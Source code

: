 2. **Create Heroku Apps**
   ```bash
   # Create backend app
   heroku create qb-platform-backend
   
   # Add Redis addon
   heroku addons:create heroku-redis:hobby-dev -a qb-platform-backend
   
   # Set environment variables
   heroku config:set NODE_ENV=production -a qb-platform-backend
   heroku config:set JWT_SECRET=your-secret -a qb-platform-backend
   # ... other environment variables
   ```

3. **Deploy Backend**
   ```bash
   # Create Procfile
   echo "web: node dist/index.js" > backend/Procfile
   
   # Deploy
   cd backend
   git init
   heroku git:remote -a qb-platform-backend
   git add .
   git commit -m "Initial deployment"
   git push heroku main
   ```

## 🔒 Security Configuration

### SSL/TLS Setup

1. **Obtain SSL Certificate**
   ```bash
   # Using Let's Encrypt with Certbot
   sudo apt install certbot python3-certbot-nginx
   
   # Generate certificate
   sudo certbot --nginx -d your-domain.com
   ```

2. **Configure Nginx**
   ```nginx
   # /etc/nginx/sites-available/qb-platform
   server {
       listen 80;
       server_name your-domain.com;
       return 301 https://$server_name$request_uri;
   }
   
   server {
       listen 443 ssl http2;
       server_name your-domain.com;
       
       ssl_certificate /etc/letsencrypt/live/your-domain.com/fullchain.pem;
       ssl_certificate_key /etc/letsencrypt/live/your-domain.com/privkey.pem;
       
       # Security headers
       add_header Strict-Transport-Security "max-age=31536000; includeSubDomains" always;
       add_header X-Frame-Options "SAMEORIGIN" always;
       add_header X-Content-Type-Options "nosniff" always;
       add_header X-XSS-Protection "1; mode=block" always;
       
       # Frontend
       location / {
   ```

_ _ _ _

Exercise details:
From the first line to the last, output the records word for word.

Answer space:
Source code

: 2. **Create Heroku Apps**
   ```bash
   # Create backend app
   heroku create qb-platform-backend
   
   # Add Redis addon
   heroku addons:create heroku-redis:hobby-dev -a qb-platform-backend
   
   # Set environment variables
   heroku config:set NODE_ENV=production -a qb-platform-backend
   heroku config:set JWT_SECRET=your-secret -a qb-platform-backend
   # ... other environment variables
   ```

3. **Deploy Backend**
   ```bash
   # Create Procfile
   echo "web: node dist/index.js" > backend/Procfile
   
   # Deploy
   cd backend
   git init
   heroku git:remote -a qb-platform-backend
   git add .
   git commit -m "Initial deployment"
   git push heroku main
   ```

## 🔒 Security Configuration

### SSL/TLS Setup

1. **Obtain SSL Certificate**
   ```bash
   # Using Let's Encrypt with Certbot
   sudo apt install certbot python3-certbot-nginx
   
   # Generate certificate
   sudo certbot --nginx -d your-domain.com
   ```

2. **Configure Nginx**
   ```nginx
   # /etc/nginx/sites-available/qb-platform
   server {
       listen 80;
       server_name your-domain.com;
       return 301 https://$server_name$request_uri;
   }
   
   server {
       listen 443 ssl http2;
       server_name your-domain.com;
       
       ssl_certificate /etc/letsencrypt/live/your-domain.com/fullchain.pem;
       ssl_certificate_key /etc/letsencrypt/live/your-domain.com/privkey.pem;
       
       # Security headers
       add_header Strict-Transport-Security "max-age=31536000; includeSubDomains" always;
       add_header X-Frame-Options "SAMEORIGIN" always;
       add_header X-Content-Type-Options "nosniff" always;
       add_header X-XSS-Protection "1; mode=block" always;
       
       # Frontend
       location / {
   ```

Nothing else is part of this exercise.